Frank Duff chose Alfie to become the Legion's envoy to South America. He left Ireland on 16 July 1953 accompanied by Seamus Grace, on their way to Bogotá. He went to serve in Colombia, Ecuador, Uruguay, Brazil, as well as Argentina, where he died in Buenos Aires at age 26 from stomach cancer. He is interred in the vault of the Irish Christian Brothers, in Buenos Aires's Recoleta Cemetery. It is said that his missionary work for the Legion of Mary was greatly helped by his ability to learn languages as he quickly became fluent in both Spanish and Portuguese. He was kidnapped, briefly, but his captors granted him a phone call to prove who he was so he called the Irish Ambassador to vouch for him and this resulted in his release. While in Argentina he also learned Russian with the intention of visiting the Soviet Union but he died before that intention could be realised. On each anniversary of his death there are celebrations throughout South America in his honour by the members of the Legion of Mary.

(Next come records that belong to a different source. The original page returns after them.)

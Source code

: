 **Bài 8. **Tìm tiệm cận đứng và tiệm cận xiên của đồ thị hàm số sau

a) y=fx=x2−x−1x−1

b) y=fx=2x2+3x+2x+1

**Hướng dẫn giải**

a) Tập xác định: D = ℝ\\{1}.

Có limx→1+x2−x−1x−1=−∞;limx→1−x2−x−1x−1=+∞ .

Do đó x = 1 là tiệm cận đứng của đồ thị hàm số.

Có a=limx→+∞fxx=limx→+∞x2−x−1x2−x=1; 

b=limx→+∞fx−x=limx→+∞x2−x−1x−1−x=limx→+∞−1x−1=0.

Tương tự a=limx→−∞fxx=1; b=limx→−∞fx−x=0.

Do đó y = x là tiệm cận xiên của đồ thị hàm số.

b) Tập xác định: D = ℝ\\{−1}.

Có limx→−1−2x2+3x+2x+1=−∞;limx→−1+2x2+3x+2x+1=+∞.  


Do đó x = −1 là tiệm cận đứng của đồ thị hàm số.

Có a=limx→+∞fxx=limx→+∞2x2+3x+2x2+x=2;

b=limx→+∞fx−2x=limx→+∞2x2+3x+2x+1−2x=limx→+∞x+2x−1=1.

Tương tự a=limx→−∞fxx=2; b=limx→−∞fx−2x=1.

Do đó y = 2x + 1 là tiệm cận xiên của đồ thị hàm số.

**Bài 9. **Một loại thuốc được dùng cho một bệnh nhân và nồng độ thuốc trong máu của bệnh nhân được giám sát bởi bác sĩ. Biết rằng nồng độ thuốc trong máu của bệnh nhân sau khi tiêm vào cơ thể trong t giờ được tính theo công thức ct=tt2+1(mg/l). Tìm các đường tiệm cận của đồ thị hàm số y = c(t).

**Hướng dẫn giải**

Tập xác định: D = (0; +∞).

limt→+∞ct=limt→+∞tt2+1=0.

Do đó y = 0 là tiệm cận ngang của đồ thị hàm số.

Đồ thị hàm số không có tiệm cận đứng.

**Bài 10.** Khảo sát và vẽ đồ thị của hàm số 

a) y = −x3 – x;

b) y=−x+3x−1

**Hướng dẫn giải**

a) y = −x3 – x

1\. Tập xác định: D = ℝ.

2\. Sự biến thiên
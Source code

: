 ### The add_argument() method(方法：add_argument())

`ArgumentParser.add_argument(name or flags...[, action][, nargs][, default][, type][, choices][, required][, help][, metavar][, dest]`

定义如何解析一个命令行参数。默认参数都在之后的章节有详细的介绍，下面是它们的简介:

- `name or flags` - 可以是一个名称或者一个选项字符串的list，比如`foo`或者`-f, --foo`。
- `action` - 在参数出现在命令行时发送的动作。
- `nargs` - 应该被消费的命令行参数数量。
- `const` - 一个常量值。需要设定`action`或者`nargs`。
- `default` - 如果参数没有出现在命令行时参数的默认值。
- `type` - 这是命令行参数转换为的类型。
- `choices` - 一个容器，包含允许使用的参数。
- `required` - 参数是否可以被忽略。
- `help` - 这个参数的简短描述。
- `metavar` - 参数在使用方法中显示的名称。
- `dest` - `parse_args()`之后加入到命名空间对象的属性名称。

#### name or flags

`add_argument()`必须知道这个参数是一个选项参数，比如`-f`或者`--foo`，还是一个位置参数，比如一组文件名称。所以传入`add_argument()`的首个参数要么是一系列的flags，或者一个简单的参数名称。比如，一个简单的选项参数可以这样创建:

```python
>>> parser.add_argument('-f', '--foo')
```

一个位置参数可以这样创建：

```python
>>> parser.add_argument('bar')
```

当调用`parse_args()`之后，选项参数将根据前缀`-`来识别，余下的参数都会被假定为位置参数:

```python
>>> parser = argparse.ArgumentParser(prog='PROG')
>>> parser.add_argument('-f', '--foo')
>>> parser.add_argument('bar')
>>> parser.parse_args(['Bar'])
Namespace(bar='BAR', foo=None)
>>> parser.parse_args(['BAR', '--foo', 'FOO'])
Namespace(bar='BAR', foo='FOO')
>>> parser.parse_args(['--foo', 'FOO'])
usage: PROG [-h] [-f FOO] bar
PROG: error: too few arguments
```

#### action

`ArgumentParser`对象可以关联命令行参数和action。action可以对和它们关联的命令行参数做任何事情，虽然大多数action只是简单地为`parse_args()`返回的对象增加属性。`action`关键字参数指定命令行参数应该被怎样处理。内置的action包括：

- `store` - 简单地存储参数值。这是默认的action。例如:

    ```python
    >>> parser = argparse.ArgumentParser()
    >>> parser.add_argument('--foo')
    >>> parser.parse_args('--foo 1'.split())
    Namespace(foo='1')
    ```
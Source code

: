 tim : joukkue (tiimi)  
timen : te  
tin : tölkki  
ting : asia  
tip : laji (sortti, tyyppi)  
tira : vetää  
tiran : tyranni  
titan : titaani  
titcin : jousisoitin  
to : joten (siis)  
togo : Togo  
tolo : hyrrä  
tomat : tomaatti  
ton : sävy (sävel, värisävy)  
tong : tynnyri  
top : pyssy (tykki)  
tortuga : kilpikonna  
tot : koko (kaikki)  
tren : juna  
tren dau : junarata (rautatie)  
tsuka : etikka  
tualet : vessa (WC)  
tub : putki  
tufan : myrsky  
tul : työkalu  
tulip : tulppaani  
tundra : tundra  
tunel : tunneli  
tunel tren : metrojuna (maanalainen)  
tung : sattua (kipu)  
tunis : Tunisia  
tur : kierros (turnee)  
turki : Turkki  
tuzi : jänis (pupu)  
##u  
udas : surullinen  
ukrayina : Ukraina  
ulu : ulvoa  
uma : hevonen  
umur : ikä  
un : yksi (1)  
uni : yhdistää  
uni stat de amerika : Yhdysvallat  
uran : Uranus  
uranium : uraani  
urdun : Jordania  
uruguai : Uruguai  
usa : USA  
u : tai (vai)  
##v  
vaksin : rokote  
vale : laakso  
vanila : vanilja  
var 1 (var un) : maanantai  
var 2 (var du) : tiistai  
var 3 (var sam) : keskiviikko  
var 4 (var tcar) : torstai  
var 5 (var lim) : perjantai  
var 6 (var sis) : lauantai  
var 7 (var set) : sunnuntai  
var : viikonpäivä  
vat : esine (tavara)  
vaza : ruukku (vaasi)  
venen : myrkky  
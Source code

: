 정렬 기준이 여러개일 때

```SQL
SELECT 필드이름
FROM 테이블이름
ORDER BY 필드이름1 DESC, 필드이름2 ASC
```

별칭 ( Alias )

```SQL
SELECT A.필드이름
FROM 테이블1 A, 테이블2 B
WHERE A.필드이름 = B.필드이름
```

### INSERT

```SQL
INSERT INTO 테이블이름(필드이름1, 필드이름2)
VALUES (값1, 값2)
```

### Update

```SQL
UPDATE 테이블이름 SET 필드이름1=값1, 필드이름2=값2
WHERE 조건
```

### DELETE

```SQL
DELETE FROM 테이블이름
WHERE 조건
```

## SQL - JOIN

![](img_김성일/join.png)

== Cause of beatification ==
The cause of beatification for Alfie Lambe was introduced by the Archdiocese of Buenos Aires in 1978 and concluded on 26 March 2015. On 17 January 2020 the Ordinary Causes of Congress of the Congregation for the Causes of Saints, Brosel Gavila José Jaime being appointed postulator for the cause to take forward the process of the potential canonization of Alfie Lambe.